(Dataset entries)
────
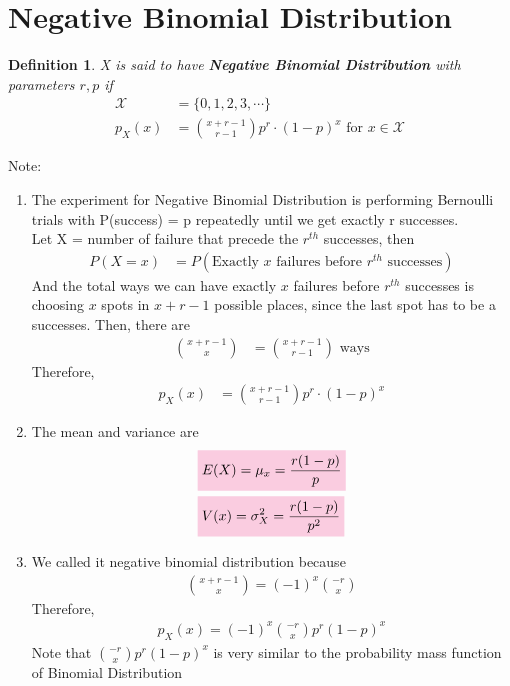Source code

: \documentclass[11pt,oneside]{book}
\theoremstyle{newStyle}
\newtheorem{defn}[thm]{Definition}
\newcommand{\X}{\mathcal{X}}
\newcommand{\note}{\color{red}Note: \color{black}}
\begin{document}
\section[Negative Binomial Distribution]{Negative Binomial Distribution}
\begin{defn}
X is said to have \textbf{Negative Binomial Distribution} with parameters $r,p$ if \begin{align*}
\X&=\{0,1,2,3,\cdots\}\\
p_X(x)&=\binom{x+r-1}{r-1}p^r\cdot (1-p)^x\text{ for }x\in \X
\end{align*}
\end{defn}
\note \begin{enumerate}
\item The experiment for Negative Binomial Distribution is performing Bernoulli trials with P(success) = p repeatedly until we get exactly r successes.\\
Let X = number of failure that precede the $r^{th}$ successes, then \begin{align*}
P(X=x)&=P(\text{Exactly $x$ failures before $r^{th}$ successes})
\end{align*}
And the total ways we can have exactly $x$ failures before $r^{th}$ successes is choosing $x$ spots in $x+r-1$ possible places, since the last spot has to be a successes. Then, there are  \begin{align*}
\binom{x+r-1}{x}&=\binom{x+r-1}{r-1} \text{ ways}
\end{align*}
Therefore, \begin{align*}
p_X(x)&=\binom{x+r-1}{r-1}p^r\cdot (1-p)^x
\end{align*}
\item The mean and variance are \begin{align*}
&\text{\colorbox{pink}{$E(X)=\mu_x=\frac{r(1-p)}{p}$}}\\
&\text{\colorbox{pink}{$V(x)=\sigma_X^2=\frac{r(1-p)}{p^2}$}}
\end{align*}
\item We called it negative binomial distribution because \begin{align*}
\binom{x+r-1}{x}=(-1)^x \binom{-r}{x}
\end{align*}
Therefore, \begin{align*}
p_X(x)=(-1)^x\binom{-r}{x}p^r(1-p)^x
\end{align*}
Note that $\binom{-r}{x}p^r(1-p)^x$ is very similar to the probability mass function of Binomial Distribution
\end{enumerate}
\end{document}
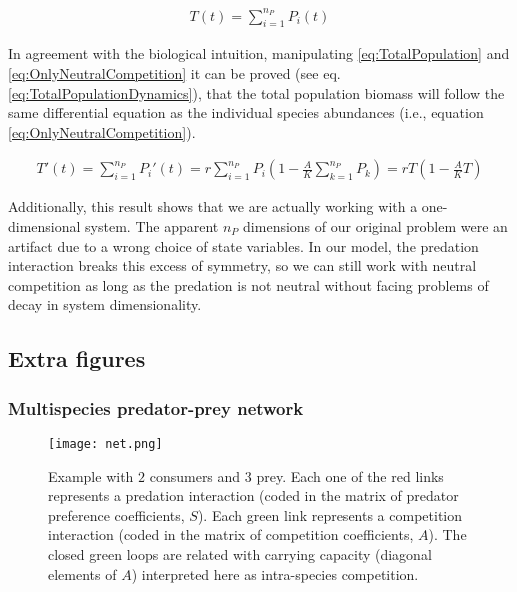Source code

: \begin{eqnarray}
\label{eq:TotalPopulation}
	T(t) = \sum_{i=1}^{n_P} P_i(t)
\end{eqnarray}

In agreement with the biological intuition, manipulating \ref{eq:TotalPopulation} and \ref{eq:OnlyNeutralCompetition} it can be proved (see eq. \ref{eq:TotalPopulationDynamics}), that the total population biomass will follow the same differential equation as the individual species abundances (i.e., equation \ref{eq:OnlyNeutralCompetition}).

\begin{eqnarray}
\label{eq:TotalPopulationDynamics}
	 T'(t) = \sum_{i=1}^{n_P} P_i'(t) = r \sum_{i=1}^{n_P} P_i \left( 1 - \frac{A}{K} \sum_{k=1}^{n_P} P_k \right) = r T (1 - \frac{A}{K} T)
\end{eqnarray}

Additionally, this result shows that we are actually working with a one-dimensional system. The apparent $ n_P $ dimensions of our original problem were an artifact due to a wrong choice of state variables. In our model, the predation interaction breaks this excess of symmetry, so we can still work with neutral competition as long as the predation is not neutral without facing problems of decay in system dimensionality.


\subsection{Extra figures}
\label{subsec:ExtraFigures}

\subsubsection{Multispecies predator-prey network}
\label{subsubsec:MultispeciesPPNetwork}
\begin{figure}[H]
	\begin{center}
		\texttt{[image: net.png]}
	\end{center}
	\caption{Example with $2$ consumers and $3$ prey. Each one of the red links represents a predation interaction (coded in the matrix of predator preference coefficients, $ S $). Each green link represents a competition interaction (coded in the matrix of competition coefficients, $ A $). The closed green loops are related with carrying capacity (diagonal elements of $ A $) interpreted here as intra-species competition.}
	\label{fig:Network}
\end{figure}

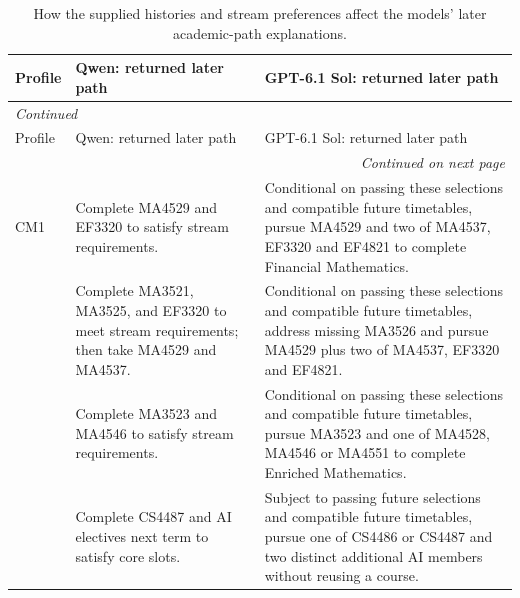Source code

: \documentclass{article}
\begin{document}
{\small
\setlength{\tabcolsep}{4pt}
\renewcommand{\arraystretch}{1.12}
\begin{longtable}{p{0.45in}p{2.35in}p{2.35in}}
\caption{How the supplied histories and stream preferences affect the models' later academic-path explanations.}\label{tab:retest-path07}\\
\toprule
Profile & Qwen: returned later path & GPT-6.1 Sol: returned later path\\
\midrule
\endfirsthead
\multicolumn{3}{l}{\textit{Continued}}\\
\toprule
Profile & Qwen: returned later path & GPT-6.1 Sol: returned later path\\
\midrule
\endhead
\midrule
\multicolumn{3}{r}{\textit{Continued on next page}}\\
\endfoot
\bottomrule
\endlastfoot
{\raggedright CM1\par} & {\raggedright Complete MA4529 and EF3320 to satisfy stream requirements.\par} & {\raggedright Conditional on passing these selections and compatible future timetables, pursue MA4529 and two of MA4537, EF3320 and EF4821 to complete Financial Mathematics.\par}\\
\addlinespace[4pt]
{\raggedright CM2\par} & {\raggedright Complete MA3521, MA3525, and EF3320 to meet stream requirements; then take MA4529 and MA4537.\par} & {\raggedright Conditional on passing these selections and compatible future timetables, address missing MA3526 and pursue MA4529 plus two of MA4537, EF3320 and EF4821.\par}\\
\addlinespace[4pt]
{\raggedright CM3\par} & {\raggedright Complete MA3523 and MA4546 to satisfy stream requirements.\par} & {\raggedright Conditional on passing these selections and compatible future timetables, pursue MA3523 and one of MA4528, MA4546 or MA4551 to complete Enriched Mathematics.\par}\\
\addlinespace[4pt]
{\raggedright CS1\par} & {\raggedright Complete CS4487 and AI electives next term to satisfy core slots.\par} & {\raggedright Subject to passing future selections and compatible future timetables, pursue one of CS4486 or CS4487 and two distinct additional AI members without reusing a course.\par}\\

\end{longtable}}
\end{document}
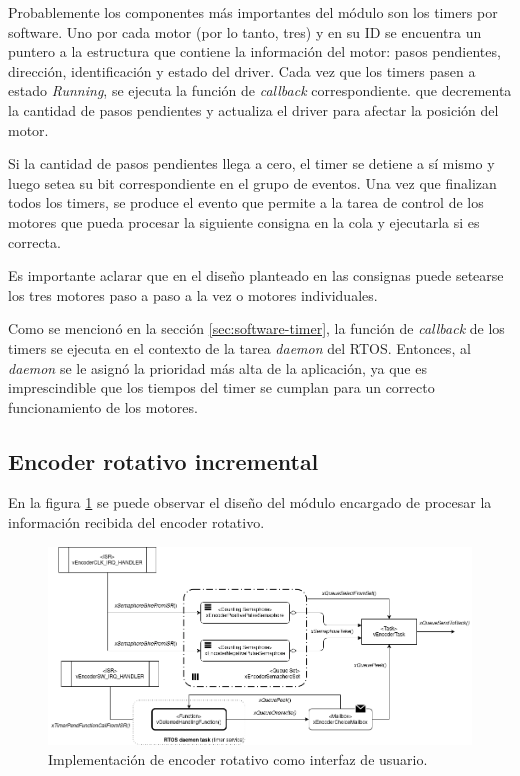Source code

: \documentclass{IEEEtran}
\begin{document}
Probablemente los componentes más importantes del módulo son los timers por software. Uno por cada motor (por lo tanto, tres) y en su ID se encuentra un puntero a la estructura que contiene la información del motor: pasos pendientes, dirección, identificación y estado del driver. Cada vez que los timers pasen a estado \textit{Running}, se ejecuta la función de \textit{callback} correspondiente. que decrementa la cantidad de pasos pendientes y actualiza el driver para afectar la posición del motor. 

Si la cantidad de pasos pendientes llega a cero, el timer se detiene a sí mismo y luego setea su bit correspondiente en el grupo de eventos. Una vez que finalizan todos los timers, se produce el evento que permite a la tarea de control de los motores que pueda procesar la siguiente consigna en la cola y ejecutarla si es correcta. 

Es importante aclarar que en el diseño planteado en las consignas puede setearse los tres motores paso a paso a la vez o motores individuales.

Como se mencionó en la sección \ref{sec:software-timer}, la función de \textit{callback} de los timers se ejecuta en el contexto de la tarea \textit{daemon} del RTOS. Entonces, al \textit{daemon} se le asignó la prioridad más alta de la aplicación, ya que es imprescindible que los tiempos del timer se cumplan para un correcto funcionamiento de los motores.

\subsection{Encoder rotativo incremental}
\label{sec:encoder}

En la figura \ref{fig:diagrama-encoder} se puede observar el diseño del módulo encargado de procesar la información recibida del encoder rotativo.

\begin{figure}[ht]
    \centering
    \includegraphics[scale=0.5]{../diagrama_encoder.png}
    \caption{Implementación de encoder rotativo como interfaz de usuario.}
    \label{fig:diagrama-encoder}
\end{figure}
\end{document}

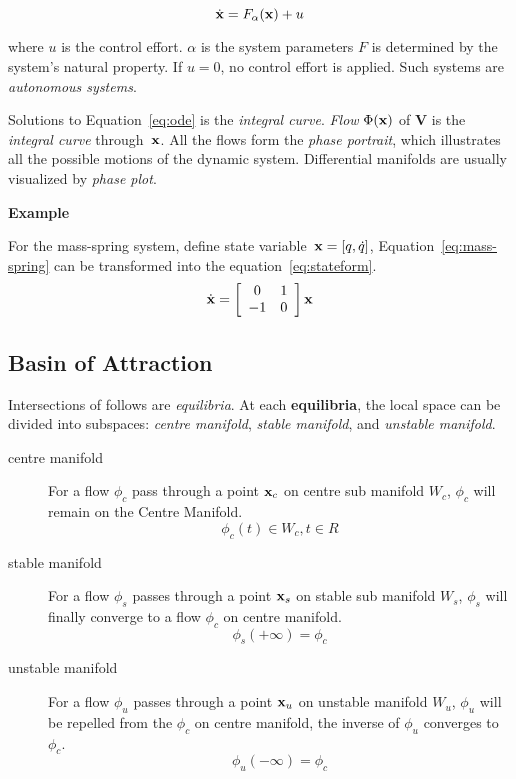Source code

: \begin{equation}
\label{eq:ode}
\dot{\mathbf{x}}=F_{\alpha}(\mathbf{x})+u
\end{equation}



where $u$ is the control effort. 
$\alpha$ is the system parameters
$F$ is determined by the system's natural property.
If $u=0$,  no control effort is applied.
Such systems are \emph{autonomous systems}. 

Solutions to Equation~\ref{eq:ode} is the \emph{integral curve}. 
\emph{Flow} $\Phi(\mathbf{x})$ of $\mathbf{V}$ is the \emph{integral curve} through~$\mathbf{x}$. 
All the flows form the \emph{phase portrait}, which illustrates all the possible motions of the dynamic system.
Differential manifolds are usually visualized by \emph{phase plot}.

\textbf{Example}

For the mass-spring system, define state variable~$\mathbf{x}=[q,\dot{q}]$, Equation~\ref{eq:mass-spring} can be transformed into the equation~\ref{eq:stateform}.
\begin{equation}
\label{eq:stateform}
\dot{\mathbf{x}}=
\left[ 
\begin{array}{cc}
0 &1\\
-1 &0 
\end{array}
\right]\mathbf{x}
\end{equation}



\subsection{Basin of Attraction}
Intersections of follows are \emph{equilibria}.
At each \textbf{equilibria}, the local space can be divided into subspaces: 
\emph{centre manifold}, \emph{stable manifold}, and \emph{unstable manifold}.
\begin{description} 
\item[centre manifold]
For a flow $\phi_c$ pass through a point $\mathbf{x}_{c}$ on centre sub manifold $W_{c}$, $\phi_c$ will remain on the Centre Manifold. 
\[
\phi_{c}(t) \in W_{c}, t \in R
\]

\item [stable manifold]
For a flow $\phi_{s}$ passes through a point $\mathbf{x}_{s}$ on stable sub manifold $W_{s}$, $\phi_s$ will finally converge to a flow $\phi_c$ on centre manifold.
\[
\phi_{s}(+\infty)=\phi_{c}
\]
\item[unstable manifold]
For a flow $\phi_u$ passes through a point $\mathbf{x}_u$ on unstable manifold $W_{u}$, $\phi_u$ will be repelled from the $\phi_c$ on centre manifold, the inverse of $\phi_u$ converges to $\phi_c$. 
\[
\phi_{u}(-\infty)=\phi_{c}
\] 
\end{description}



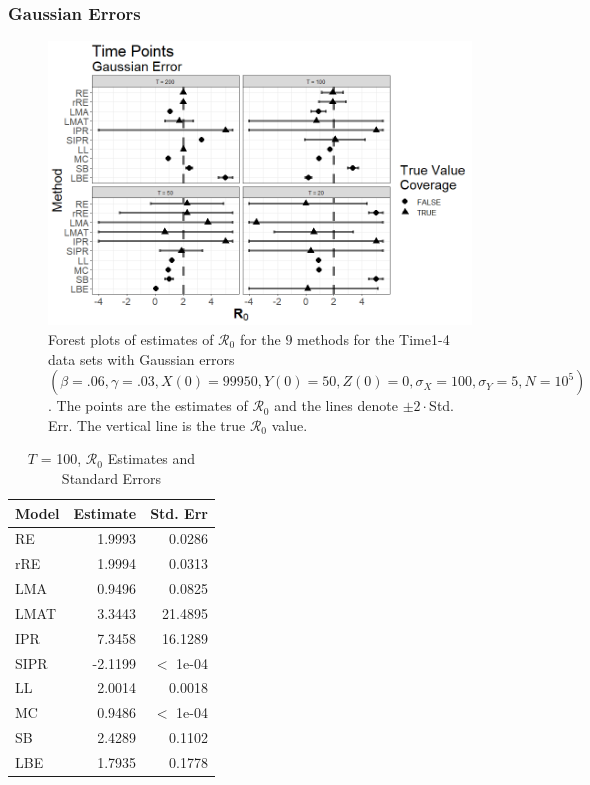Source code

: \documentclass[12pt]{article}
\newcommand{\xxsir}{\ensuremath{9} } %
\newcommand{\rr}{\ensuremath{\mathcal{R}_0}}
\begin{document}
\subsubsection{Gaussian Errors}

\begin{figure}[H]
  \centering
  \includegraphics[scale=0.5]{images/time_n.tiff}
  \caption{Forest plots of estimates of $\rr$ for the \xxsir methods for the Time1-4 data sets with Gaussian errors $(\beta=.06, \gamma=.03, X(0)=99950, Y(0)=50, Z(0)=0, \sigma_X=100, \sigma_Y=5, N=10^5)$.  The points are the estimates of $\rr$ and the lines denote $\pm 2\cdot $Std. Err.  The vertical line is the true $\rr$ value.}\label{fig:time-res}
  \end{figure}


\begin{table}[H]
	

	\centering
	\begin{tabular}[t]{l|r|r}
		\hline
		Model & Estimate & Std. Err\\
		\hline
		RE & 1.9993 & 0.0286\\
		\hline
		rRE & 1.9994 & 0.0313\\
		\hline
		LMA & 0.9496 & 0.0825\\
		\hline
		LMAT & 3.3443 & 21.4895\\
		\hline
		IPR & 7.3458 & 16.1289\\
		\hline
		SIPR & -2.1199 & $<$ 1e-04\\
		\hline
		LL & 2.0014 & 0.0018\\
		\hline
		MC & 0.9486 & $<$ 1e-04\\
		\hline
		SB & 2.4289 & 0.1102\\
		\hline
		LBE & 1.7935 & 0.1778\\
		\hline
	\end{tabular}
        \caption{ $T$ = 100, $\rr$ Estimates and Standard Errors}\label{tab:time-res1}
\end{table}
\end{document}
────
■ Prompt ■
Scan the records above for the string "emph", then copy each line where it turns up.

■ Answer area ■
Such systems are \emph{autonomous systems}. 
Solutions to Equation~\ref{eq:ode} is the \emph{integral curve}. 
\emph{Flow} $\Phi(\mathbf{x})$ of $\mathbf{V}$ is the \emph{integral curve} through~$\mathbf{x}$. 
All the flows form the \emph{phase portrait}, which illustrates all the possible motions of the dynamic system.
Differential manifolds are usually visualized by \emph{phase plot}.
Intersections of follows are \emph{equilibria}.
\emph{centre manifold}, \emph{stable manifold}, and \emph{unstable manifold}.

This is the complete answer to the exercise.